╔══

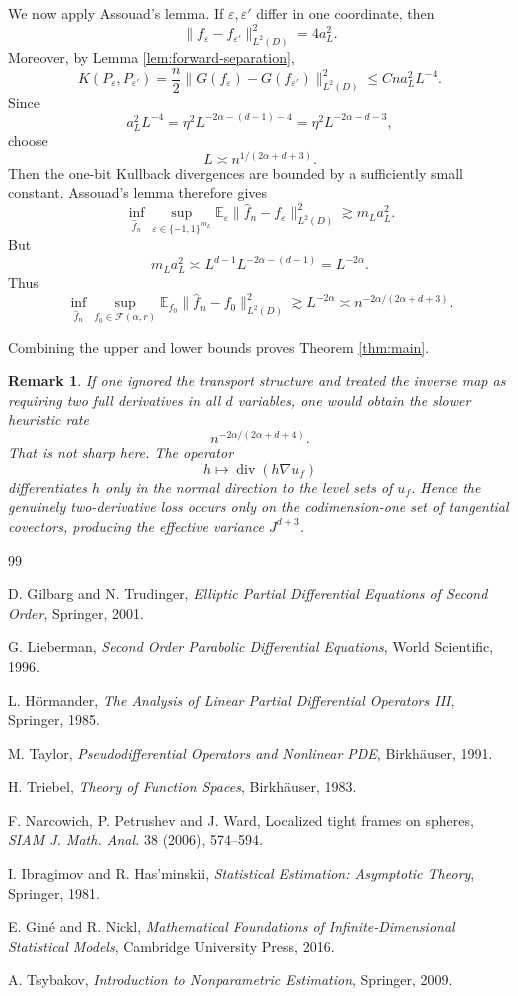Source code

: \documentclass[11pt]{article}
\newtheorem{remark}{Remark}
\newcommand{\Div}{\operatorname{div}}
\newcommand{\E}{\mathbb E}
\newcommand{\cF}{\mathcal F}
\begin{document}
We now apply Assouad's lemma. If \(\varepsilon,\varepsilon'\) differ in one coordinate, then
\[
 \|f_\varepsilon-f_{\varepsilon'}\|_{L^2(D)}^2
 =
 4a_L^2.
\]
Moreover, by Lemma \ref{lem:forward-separation},
\[
 K(P_\varepsilon,P_{\varepsilon'})
 =
 \frac n2
 \|G(f_\varepsilon)-G(f_{\varepsilon'})\|_{L^2(D)}^2
 \le
 C n a_L^2L^{-4}.
\]
Since
\[
 a_L^2L^{-4}
 =
 \eta^2 L^{-2\alpha-(d-1)-4}
 =
 \eta^2 L^{-2\alpha-d-3},
\]
choose
\[
 L\asymp n^{1/(2\alpha+d+3)}.
\]
Then the one-bit Kullback divergences are bounded by a sufficiently small constant. Assouad's lemma therefore gives
\[
 \inf_{\widehat f_n}
 \sup_{\varepsilon\in\{-1,1\}^{m_L}}
 \E_\varepsilon\|\widehat f_n-f_\varepsilon\|_{L^2(D)}^2
 \gtrsim
 m_L a_L^2.
\]
But
\[
 m_La_L^2
 \asymp
 L^{d-1}L^{-2\alpha-(d-1)}
 =
 L^{-2\alpha}.
\]
Thus
\[
 \inf_{\widehat f_n}
 \sup_{f_0\in\cF(\alpha,r)}
 \E_{f_0}\|\widehat f_n-f_0\|_{L^2(D)}^2
 \gtrsim
 L^{-2\alpha}
 \asymp
 n^{-2\alpha/(2\alpha+d+3)}.
\]

Combining the upper and lower bounds proves Theorem \ref{thm:main}.

\begin{remark}
If one ignored the transport structure and treated the inverse map as requiring two full derivatives in all \(d\) variables, one would obtain the slower heuristic rate
\[
 n^{-2\alpha/(2\alpha+d+4)}.
\]
That is not sharp here. The operator
\[
 h\mapsto \Div(h\nabla u_f)
\]
differentiates \(h\) only in the normal direction to the level sets of \(u_f\). Hence the genuinely two-derivative loss occurs only on the codimension-one set of tangential covectors, producing the effective variance \(J^{d+3}\).
\end{remark}

\begin{thebibliography}{99}

D. Gilbarg and N. Trudinger,
\emph{Elliptic Partial Differential Equations of Second Order},
Springer, 2001.

G. Lieberman,
\emph{Second Order Parabolic Differential Equations},
World Scientific, 1996.

L. H\"ormander,
\emph{The Analysis of Linear Partial Differential Operators III},
Springer, 1985.

M. Taylor,
\emph{Pseudodifferential Operators and Nonlinear PDE},
Birkh\"auser, 1991.

H. Triebel,
\emph{Theory of Function Spaces},
Birkh\"auser, 1983.

F. Narcowich, P. Petrushev and J. Ward,
Localized tight frames on spheres,
\emph{SIAM J. Math. Anal.} 38 (2006), 574--594.

I. Ibragimov and R. Has'minskii,
\emph{Statistical Estimation: Asymptotic Theory},
Springer, 1981.

E. Giné and R. Nickl,
\emph{Mathematical Foundations of Infinite-Dimensional Statistical Models},
Cambridge University Press, 2016.

A. Tsybakov,
\emph{Introduction to Nonparametric Estimation},
Springer, 2009.

\end{thebibliography}
\end{document}
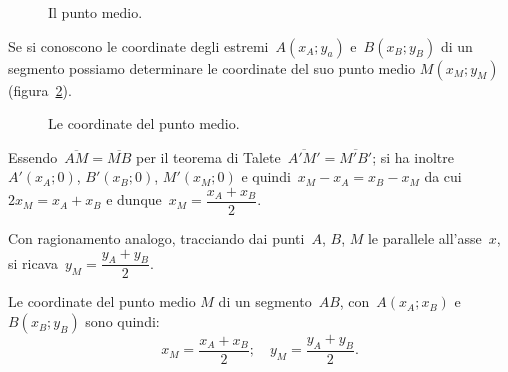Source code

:   \begin{figure}[h]
  \centering
  \caption{Il punto medio.}\label{fig:8.16}
 \end{figure}

Se si conoscono le coordinate degli estremi~$A(x_A;y_a)$ e~$B(x_B;y_B)$ di un segmento possiamo determinare
le coordinate del suo punto medio $M(x_{M};y_{M})$ (figura~\ref{fig:8.17}).
\begin{figure}[hbt]
   \centering
  \caption{Le coordinate del punto medio.}\label{fig:8.17}
\end{figure}

Essendo~$\overline{AM}=\overline{MB}$ per il teorema di Talete~$\overline{A'M'}=\overline{M'B'}$;
si ha inoltre~$A'(x_{A};0)$, $B'(x_{B};0)$, $M'(x_{M};0)$ e quindi~$x_{M}-x_{A}=x_{B}-x_{M}$
da cui~$2x_{M}=x_{A}+x_{B}$ e dunque~$x_{M}=\dfrac{x_{A}+x_{B}}{2}$.

Con ragionamento analogo, tracciando dai punti~$A$, $B$, $M$ le parallele all'asse~$x$, si ricava~$y_{M}=\dfrac{y_{A}+y_{B}}{2}$.

Le coordinate del punto medio $M$ di un segmento~$AB$, con~$A(x_{A};x_{B})$ e $B(x_{B};y_{B})$ sono quindi:
\[x_{M}=\dfrac{x_{A}+x_{B}}{2};\quad y_{M}=\dfrac{y_{A}+y_{B}}{2}.\]


%
%
%

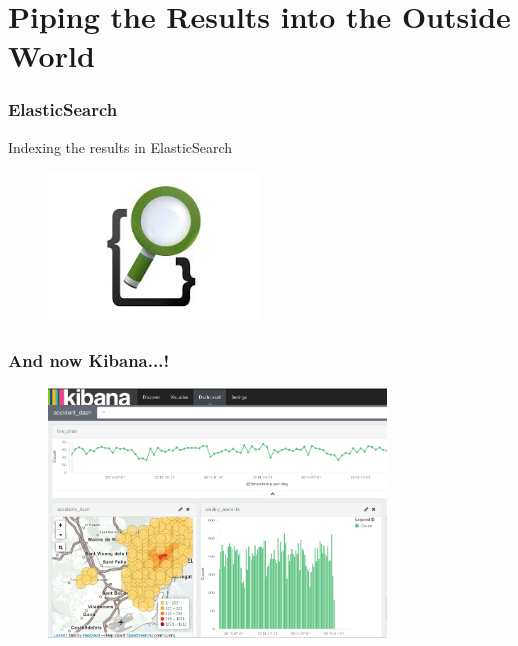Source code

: \documentclass[hyperref={pdfpagelabels=true}]{beamer}
\begin{document}
\section{Piping the Results into the Outside World} 

\begin{frame}
\frametitle{ElasticSearch}
\huge{
Indexing the results in ElasticSearch
}
      \begin{figure}  
	\includegraphics[width=0.5\textwidth]{es.jpeg}	
       \end{figure}  
\end{frame}

\begin{frame}
\frametitle{And now Kibana...!}
      \begin{figure}  
	\includegraphics[width=0.8\textwidth]{screenshot.png}	
       \end{figure}  
\end{frame}

\end{document}
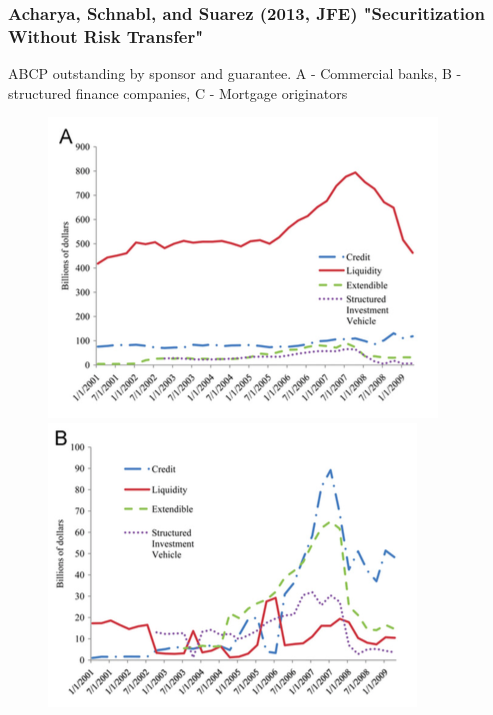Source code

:\documentclass[11pt]{beamer}
\begin{document}
\begin{frame}
	\frametitle{Acharya, Schnabl, and Suarez (2013, JFE) "Securitization Without Risk Transfer"}
    ABCP outstanding by sponsor and guarantee. A - Commercial banks, B - structured finance companies, C - Mortgage originators
    \begin{figure}
    	\begin{minipage}{0.33\textwidth}
	    	\begin{center}
	    		\includegraphics[width=\textwidth]{Figures/ASS2013_Figure3-A.png}
        	\end{center}
         \end{minipage}\begin{minipage}{0.33\textwidth}
	    	\begin{center}
	    		\includegraphics[width=\textwidth]{Figures/ASS2013_Figure3-B.png}

\end{center}
\end{minipage}
\end{figure}
\end{frame}
\end{document}
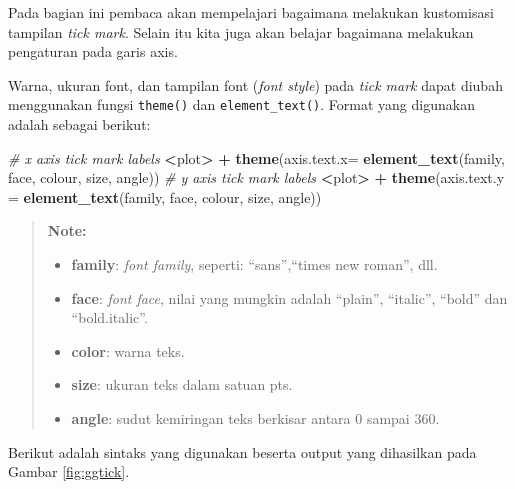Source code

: \documentclass[]{book}
\newenvironment{Shaded}{\begin{snugshade}}{\end{snugshade}}
\newcommand{\KeywordTok}[1]{\textcolor[rgb]{0.13,0.29,0.53}{\textbf{#1}}}
\newcommand{\DataTypeTok}[1]{\textcolor[rgb]{0.13,0.29,0.53}{#1}}
\newcommand{\StringTok}[1]{\textcolor[rgb]{0.31,0.60,0.02}{#1}}
\newcommand{\CommentTok}[1]{\textcolor[rgb]{0.56,0.35,0.01}{\textit{#1}}}
\newcommand{\OperatorTok}[1]{\textcolor[rgb]{0.81,0.36,0.00}{\textbf{#1}}}
\newcommand{\NormalTok}[1]{#1}
\providecommand{\tightlist}{%
  \setlength{\itemsep}{0pt}\setlength{\parskip}{0pt}}
\begin{document}
Pada bagian ini pembaca akan mempelajari bagaimana melakukan kustomisasi
tampilan \emph{tick mark}. Selain itu kita juga akan belajar bagaimana
melakukan pengaturan pada garis axis.

Warna, ukuran font, dan tampilan font (\emph{font style}) pada
\emph{tick mark} dapat diubah menggunakan fungsi \texttt{theme()} dan
\texttt{element\_text()}. Format yang digunakan adalah sebagai berikut:

\begin{Shaded}
\begin{Highlighting}[]
\CommentTok{# x axis tick mark labels}
\OperatorTok{<}\NormalTok{plot}\OperatorTok{>}\StringTok{ }\OperatorTok{+}\StringTok{ }\KeywordTok{theme}\NormalTok{(}\DataTypeTok{axis.text.x=} \KeywordTok{element_text}\NormalTok{(family, face, colour, size, angle))}
\CommentTok{# y axis tick mark labels}
\OperatorTok{<}\NormalTok{plot}\OperatorTok{>}\StringTok{ }\OperatorTok{+}\StringTok{ }\KeywordTok{theme}\NormalTok{(}\DataTypeTok{axis.text.y =} \KeywordTok{element_text}\NormalTok{(family, face, colour, size, angle))}
\end{Highlighting}
\end{Shaded}

\begin{quote}
\textbf{Note: }

\begin{itemize}
\tightlist
\item
  \textbf{family}: \emph{font family}, seperti: ``sans'',``times new
  roman'', dll.
\item
  \textbf{face}: \emph{font face}, nilai yang mungkin adalah ``plain'',
  ``italic'', ``bold'' dan ``bold.italic''.
\item
  \textbf{color}: warna teks.
\item
  \textbf{size}: ukuran teks dalam satuan pts.
\item
  \textbf{angle}: sudut kemiringan teks berkisar antara 0 sampai 360.
\end{itemize}
\end{quote}

Berikut adalah sintaks yang digunakan beserta output yang dihasilkan
pada Gambar \ref{fig:ggtick}.
\end{document}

╚══

• Work instructions
Where the string "digunakan" occurs in the data, return the whole line.

• Your solution
\texttt{element\_text()}. Format yang digunakan adalah sebagai berikut:
Berikut adalah sintaks yang digunakan beserta output yang dihasilkan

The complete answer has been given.